I often wonder about pieces which are critical, topics that are taboo in a community and the consideration that needs to be given when publishing a piece of writing.
For example, a particular outlet published a piece on FGM a while back that I was then told was originally written by and for a particular community. The article was picked up by said outlet and I felt it contributed to stereotyping and generating racism toward Muslim women. Written for an entirely different audience, it missed the mark when published by a mainstream publication in a different country.
I remember I created this blog with the sole intention of hosting my own thoughts, for me. That I found a (very modest) audience has been gratifying, but I haven’t sought out the mainstream in any real way aside from one or two half-hearted attempts at being published on White alternative news sites.
I have ideas for really large stories, or pieces that are critical, or pieces that are opinionated and it always comes down to where I should publish. Do I go for community publications like Tracker, Koori Mail, NIT or do I try to get published in things like The Guardian, Crikey, New Matilda and the like? This debate always makes me second guess – Who am I writing for? How do I reach them? What is my motivation for writing this?
If I write something exposing a taboo subject, or something that is critical of a community norm – Am I exposing the community to an unwanted and unduly harsh outsider gaze? Is my opinion reaching the community?

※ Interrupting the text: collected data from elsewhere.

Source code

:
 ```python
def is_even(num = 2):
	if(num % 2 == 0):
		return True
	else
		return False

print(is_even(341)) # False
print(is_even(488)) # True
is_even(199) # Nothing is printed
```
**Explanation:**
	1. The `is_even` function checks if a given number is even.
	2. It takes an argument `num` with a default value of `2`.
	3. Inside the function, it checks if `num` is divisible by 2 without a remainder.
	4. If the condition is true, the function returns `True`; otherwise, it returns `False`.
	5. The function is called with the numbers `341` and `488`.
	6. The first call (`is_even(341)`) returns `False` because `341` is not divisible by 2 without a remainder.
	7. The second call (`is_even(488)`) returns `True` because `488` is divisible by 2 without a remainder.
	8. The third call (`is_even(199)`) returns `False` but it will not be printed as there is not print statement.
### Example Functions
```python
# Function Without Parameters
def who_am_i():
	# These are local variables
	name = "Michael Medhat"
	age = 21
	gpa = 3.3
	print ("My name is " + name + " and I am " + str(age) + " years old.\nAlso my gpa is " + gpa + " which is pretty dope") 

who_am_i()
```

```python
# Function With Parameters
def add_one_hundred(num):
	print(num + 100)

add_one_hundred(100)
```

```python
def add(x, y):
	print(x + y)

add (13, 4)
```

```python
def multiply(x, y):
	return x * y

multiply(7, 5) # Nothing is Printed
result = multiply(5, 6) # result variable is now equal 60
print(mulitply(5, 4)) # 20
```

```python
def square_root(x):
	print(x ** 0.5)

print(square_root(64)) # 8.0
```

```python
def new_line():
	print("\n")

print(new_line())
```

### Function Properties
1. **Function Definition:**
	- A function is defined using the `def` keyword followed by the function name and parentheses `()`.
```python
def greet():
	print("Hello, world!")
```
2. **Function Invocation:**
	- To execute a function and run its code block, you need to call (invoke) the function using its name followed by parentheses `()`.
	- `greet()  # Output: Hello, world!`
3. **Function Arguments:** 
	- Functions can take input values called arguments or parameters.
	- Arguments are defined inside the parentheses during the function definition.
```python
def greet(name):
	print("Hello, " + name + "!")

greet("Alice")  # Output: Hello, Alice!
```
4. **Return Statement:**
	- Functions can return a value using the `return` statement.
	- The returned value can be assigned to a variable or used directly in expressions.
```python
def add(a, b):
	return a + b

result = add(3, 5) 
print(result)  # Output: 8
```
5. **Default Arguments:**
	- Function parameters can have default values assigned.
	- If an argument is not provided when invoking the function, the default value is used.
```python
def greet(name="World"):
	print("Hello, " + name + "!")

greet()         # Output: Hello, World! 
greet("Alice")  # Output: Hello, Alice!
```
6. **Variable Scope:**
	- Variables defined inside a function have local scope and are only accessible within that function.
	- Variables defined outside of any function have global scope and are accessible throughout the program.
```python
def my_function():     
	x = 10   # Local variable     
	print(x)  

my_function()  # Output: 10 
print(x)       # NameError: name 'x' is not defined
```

Legitimacy is also a consideration for me. Do people in our communities seek out opinions that have been legitimised by the mainstream? If so, do I then have to write in the mainstream to reach them?
It’s a fine line between wanting to be recognised for your work and pitching your work at who you want to be the ultimate reader. I guess that is the problem with being part of the ‘minority’…
Would love to hear more thoughts on the matter from those around me. Let’s start a discussion on this.